12 años de trabajo, un tratamiento de fertilidad y un despido que la Justicia neuquina calificó de discriminatorio
RedacciónDoce años trabajando para la misma empresa. Un tratamiento de fertilización asistida que la empleadora conocía. Un despido que llegó en medio de ese proceso. Y cuando la mujer comunicó que estaba embarazada de seis semanas, la clínica mantuvo la desvinculación igual. Ese es el núcleo del caso que la Cámara de Apelaciones de Neuquén resolvió esta semana con una determinación que sienta precedente: continuar con un despido después de saber que la trabajadora estaba embarazada es un acto discriminatorio, y tiene consecuencias legales.

La historia comenzó cuando la empresa decidió reducir su plantilla. La trabajadora fue incluida en ese proceso junto a otras ocho personas, en lo que la clínica describió como una reestructuración general. Hasta ese momento, según determinó la Cámara, la empresa no conocía que la mujer estuviera embarazada, solo sabía que estaba atravesando un tratamiento de reproducción asistida, para el cual había presentado certificados médicos que justificaban ausencias y llegadas tarde. La jueza de primera instancia, Sheila Lischinsky, ya había considerado que existían indicios suficientes de discriminación, valorando precisamente ese conocimiento previo del tratamiento.

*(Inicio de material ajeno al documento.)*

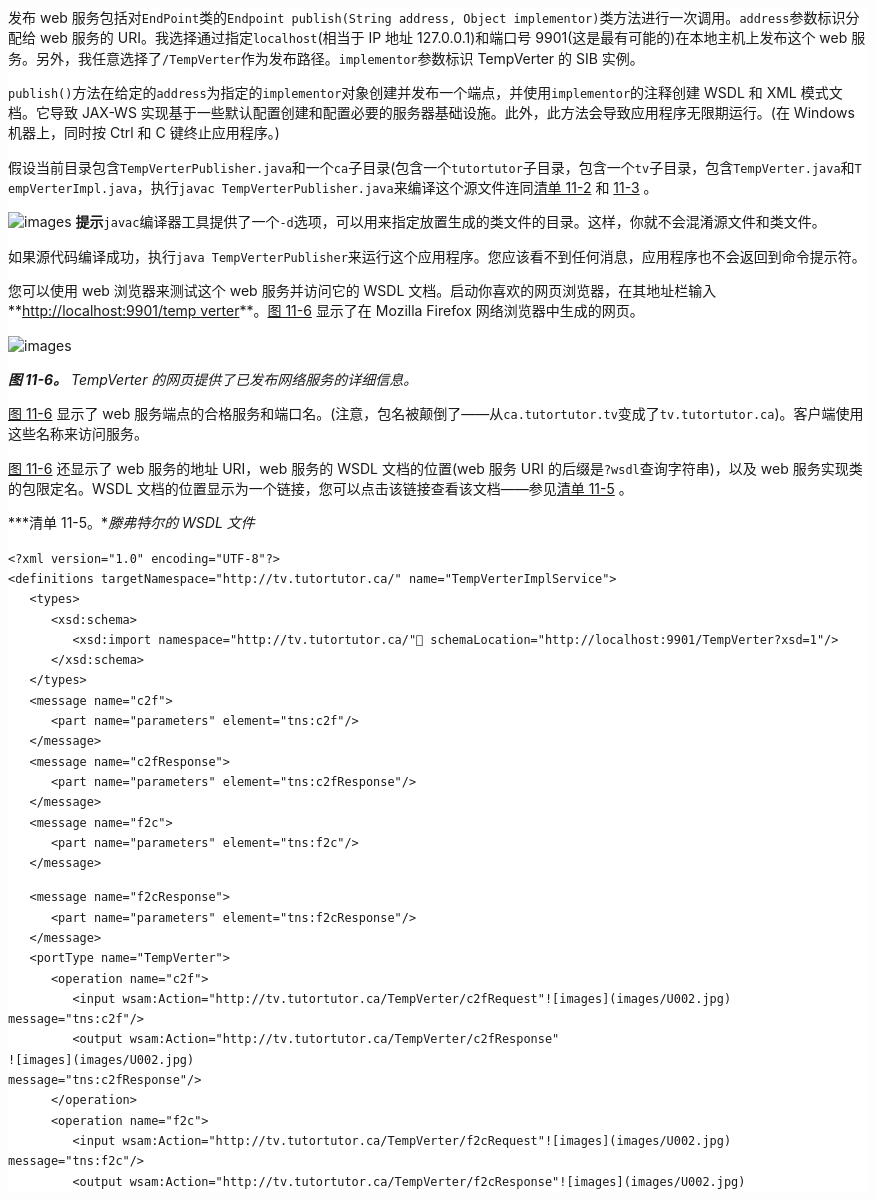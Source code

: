 发布 web 服务包括对`EndPoint`类的`Endpoint publish(String address, Object implementor)`类方法进行一次调用。`address`参数标识分配给 web 服务的 URI。我选择通过指定`localhost`(相当于 IP 地址 127.0.0.1)和端口号 9901(这是最有可能的)在本地主机上发布这个 web 服务。另外，我任意选择了`/TempVerter`作为发布路径。`implementor`参数标识 TempVerter 的 SIB 实例。

`publish()`方法在给定的`address`为指定的`implementor`对象创建并发布一个端点，并使用`implementor`的注释创建 WSDL 和 XML 模式文档。它导致 JAX-WS 实现基于一些默认配置创建和配置必要的服务器基础设施。此外，此方法会导致应用程序无限期运行。(在 Windows 机器上，同时按 Ctrl 和 C 键终止应用程序。)

假设当前目录包含`TempVerterPublisher.java`和一个`ca`子目录(包含一个`tutortutor`子目录，包含一个`tv`子目录，包含`TempVerter.java`和`TempVerterImpl.java`，执行`javac TempVerterPublisher.java`来编译这个源文件连同[清单 11-2](#list_11_2) 和 [11-3](#list_11_3) 。

![images](images/square.jpg) **提示**`javac`编译器工具提供了一个`-d`选项，可以用来指定放置生成的类文件的目录。这样，你就不会混淆源文件和类文件。

如果源代码编译成功，执行`java TempVerterPublisher`来运行这个应用程序。您应该看不到任何消息，应用程序也不会返回到命令提示符。

您可以使用 web 浏览器来测试这个 web 服务并访问它的 WSDL 文档。启动你喜欢的网页浏览器，在其地址栏输入**[http://localhost:9901/temp verter](http://localhost:9901/TempVerter)**。[图 11-6](#fig_11_6) 显示了在 Mozilla Firefox 网络浏览器中生成的网页。

![images](images/1106.jpg)

***图 11-6。** TempVerter 的网页提供了已发布网络服务的详细信息。*

[图 11-6](#fig_11_6) 显示了 web 服务端点的合格服务和端口名。(注意，包名被颠倒了——从`ca.tutortutor.tv`变成了`tv.tutortutor.ca`)。客户端使用这些名称来访问服务。

[图 11-6](#fig_11_6) 还显示了 web 服务的地址 URI，web 服务的 WSDL 文档的位置(web 服务 URI 的后缀是`?wsdl`查询字符串)，以及 web 服务实现类的包限定名。WSDL 文档的位置显示为一个链接，您可以点击该链接查看该文档——参见[清单 11-5](#list_11_5) 。

***清单 11-5。**滕弗特尔的 WSDL 文件*

```
<?xml version="1.0" encoding="UTF-8"?>
<definitions targetNamespace="http://tv.tutortutor.ca/" name="TempVerterImplService">
   <types>
      <xsd:schema>
         <xsd:import namespace="http://tv.tutortutor.ca/" schemaLocation="http://localhost:9901/TempVerter?xsd=1"/>
      </xsd:schema>
   </types>
   <message name="c2f">
      <part name="parameters" element="tns:c2f"/>
   </message>
   <message name="c2fResponse">
      <part name="parameters" element="tns:c2fResponse"/>
   </message>
   <message name="f2c">
      <part name="parameters" element="tns:f2c"/>
   </message>
```
```
   <message name="f2cResponse">
      <part name="parameters" element="tns:f2cResponse"/>
   </message>
   <portType name="TempVerter">
      <operation name="c2f">
         <input wsam:Action="http://tv.tutortutor.ca/TempVerter/c2fRequest"![images](images/U002.jpg)
message="tns:c2f"/>
         <output wsam:Action="http://tv.tutortutor.ca/TempVerter/c2fResponse"
![images](images/U002.jpg)
message="tns:c2fResponse"/>
      </operation>
      <operation name="f2c">
         <input wsam:Action="http://tv.tutortutor.ca/TempVerter/f2cRequest"![images](images/U002.jpg)
message="tns:f2c"/>
         <output wsam:Action="http://tv.tutortutor.ca/TempVerter/f2cResponse"![images](images/U002.jpg)
```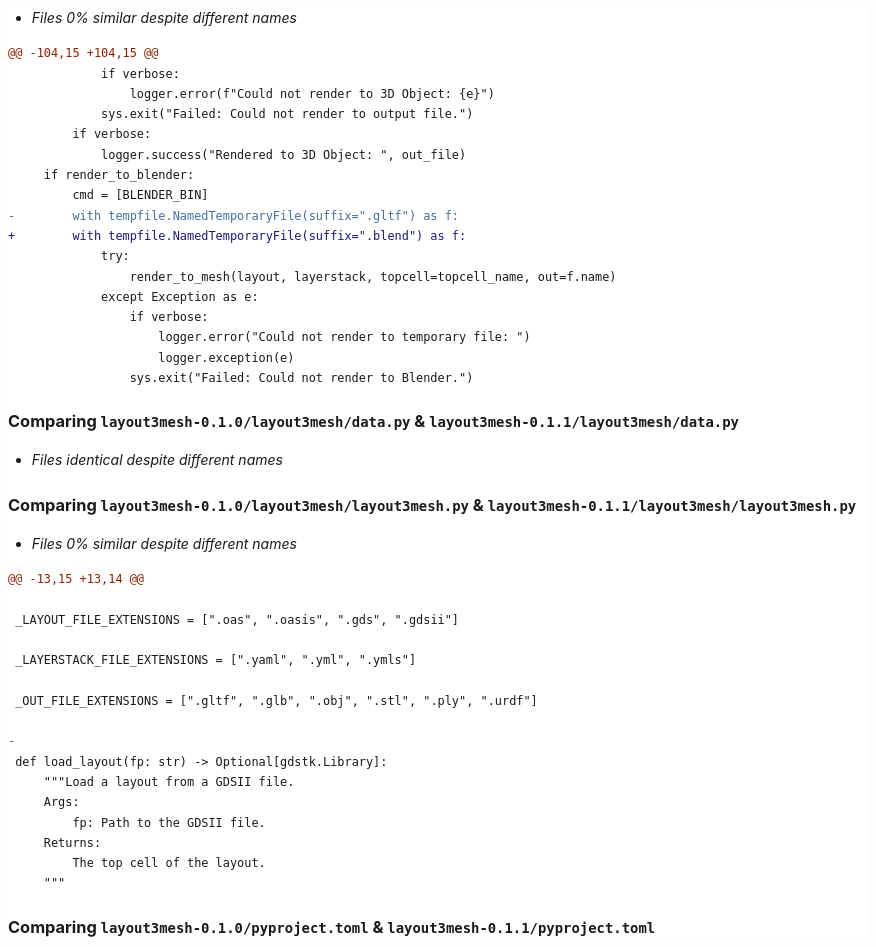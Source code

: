  * *Files 0% similar despite different names*

```diff
@@ -104,15 +104,15 @@
             if verbose:
                 logger.error(f"Could not render to 3D Object: {e}")
             sys.exit("Failed: Could not render to output file.")
         if verbose:
             logger.success("Rendered to 3D Object: ", out_file)
     if render_to_blender:
         cmd = [BLENDER_BIN]
-        with tempfile.NamedTemporaryFile(suffix=".gltf") as f:
+        with tempfile.NamedTemporaryFile(suffix=".blend") as f:
             try:
                 render_to_mesh(layout, layerstack, topcell=topcell_name, out=f.name)
             except Exception as e:
                 if verbose:
                     logger.error("Could not render to temporary file: ")
                     logger.exception(e)
                 sys.exit("Failed: Could not render to Blender.")
```

### Comparing `layout3mesh-0.1.0/layout3mesh/data.py` & `layout3mesh-0.1.1/layout3mesh/data.py`

 * *Files identical despite different names*

### Comparing `layout3mesh-0.1.0/layout3mesh/layout3mesh.py` & `layout3mesh-0.1.1/layout3mesh/layout3mesh.py`

 * *Files 0% similar despite different names*

```diff
@@ -13,15 +13,14 @@
 
 _LAYOUT_FILE_EXTENSIONS = [".oas", ".oasis", ".gds", ".gdsii"]
 
 _LAYERSTACK_FILE_EXTENSIONS = [".yaml", ".yml", ".ymls"]
 
 _OUT_FILE_EXTENSIONS = [".gltf", ".glb", ".obj", ".stl", ".ply", ".urdf"]
 
-
 def load_layout(fp: str) -> Optional[gdstk.Library]:
     """Load a layout from a GDSII file.
     Args:
         fp: Path to the GDSII file.
     Returns:
         The top cell of the layout.
     """
```

### Comparing `layout3mesh-0.1.0/pyproject.toml` & `layout3mesh-0.1.1/pyproject.toml`

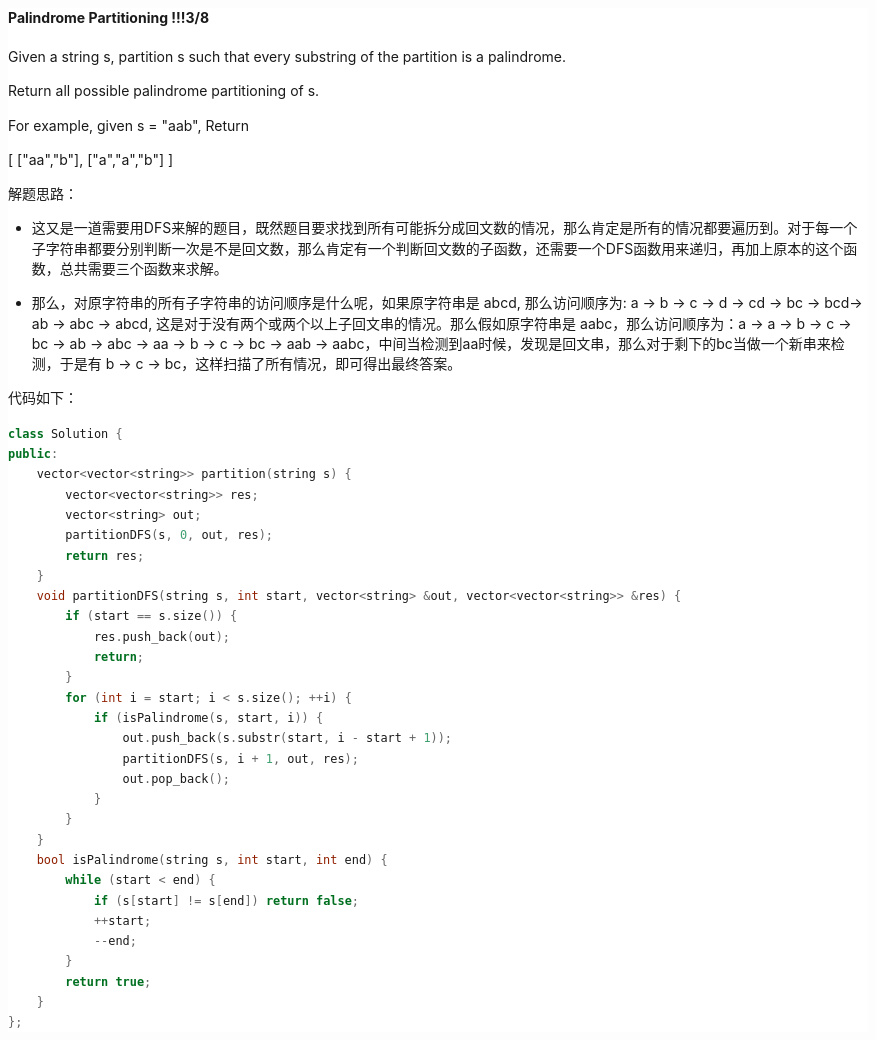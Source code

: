 #### Palindrome Partitioning !!!3/8
Given a string s, partition s such that every substring of the partition is a palindrome.

Return all possible palindrome partitioning of s.

For example, given s = "aab",
Return

  [
    ["aa","b"],
    ["a","a","b"]
  ]

解题思路：

* 这又是一道需要用DFS来解的题目，既然题目要求找到所有可能拆分成回文数的情况，那么肯定是所有的情况都要遍历到。对于每一个子字符串都要分别判断一次是不是回文数，那么肯定有一个判断回文数的子函数，还需要一个DFS函数用来递归，再加上原本的这个函数，总共需要三个函数来求解。

* 那么，对原字符串的所有子字符串的访问顺序是什么呢，如果原字符串是 abcd, 那么访问顺序为: a -> b -> c -> d -> cd -> bc -> bcd-> ab -> abc -> abcd, 这是对于没有两个或两个以上子回文串的情况。那么假如原字符串是 aabc，那么访问顺序为：a -> a -> b -> c -> bc -> ab -> abc -> aa -> b -> c -> bc -> aab -> aabc，中间当检测到aa时候，发现是回文串，那么对于剩下的bc当做一个新串来检测，于是有 b -> c -> bc，这样扫描了所有情况，即可得出最终答案。  

代码如下：
```cpp
class Solution {
public:
    vector<vector<string>> partition(string s) {
        vector<vector<string>> res;
        vector<string> out;
        partitionDFS(s, 0, out, res);
        return res;
    }
    void partitionDFS(string s, int start, vector<string> &out, vector<vector<string>> &res) {
        if (start == s.size()) {
            res.push_back(out);
            return;
        }
        for (int i = start; i < s.size(); ++i) {
            if (isPalindrome(s, start, i)) {
                out.push_back(s.substr(start, i - start + 1));
                partitionDFS(s, i + 1, out, res);
                out.pop_back();
            }
        }
    }
    bool isPalindrome(string s, int start, int end) {
        while (start < end) {
            if (s[start] != s[end]) return false;
            ++start;
            --end;
        }
        return true;
    }
};
```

La Cámara de Apelaciones, integrada por las juezas Patricia Clerici y Pablo Furlotti, analizó el caso con una distinción que resultó determinante. Por un lado, reconocieron que la decisión inicial de despedirla no pudo considerarse motivada por el embarazo, dado que en ese momento la empresa desconocía la gestación y la desvinculación fue parte de un proceso que alcanzó a otras personas. En ese punto, el tribunal coincidió parcialmente con los argumentos de la clínica.
Pero el razonamiento de la Cámara fue más allá. Los camaristas trazaron una línea clara entre ese momento inicial y lo que ocurrió después: cuando la trabajadora comunicó a la empresa que estaba embarazada de seis semanas, el panorama cambió por completo. A partir de ese instante, la empresa sabía que estaba desvinculando a una mujer gestante, dejándola sin salario y sin la cobertura de salud que el embarazo requería. Pese a ese conocimiento, mantuvo la decisión sin modificarla ni analizarla en función de la nueva situación. Para la Cámara, ese fue el momento en que el despido se tornó ilícito. "Marcó un antes y un después en el conflicto", sostuvieron en el fallo, determinando que la empresa debió reconsiderar su decisión ante una circunstancia de semejante gravedad.
El fallo confirmó así que el despido, tal como finalmente fue ejecutado, constituyó una forma de discriminación vinculada con la condición de mujer gestante de la trabajadora, y ordenó la indemnización correspondiente. La clínica presentó un recurso de nulidad extraordinario que todavía no se resolvió, por lo que la causa sigue abierta en instancias superiores.
Lo que este fallo pone sobre la mesa es algo que debería ser innecesario de repetir pero que sigue siendo necesario: quedar embarazada no puede ser motivo de perder el trabajo. Y cuando una empresa, al conocer el embarazo de una trabajadora, mantiene igual una decisión que la deja desprotegida en uno de los momentos más vulnerables de su vida, la Justicia tiene el deber de intervenir. En este caso, lo hizo.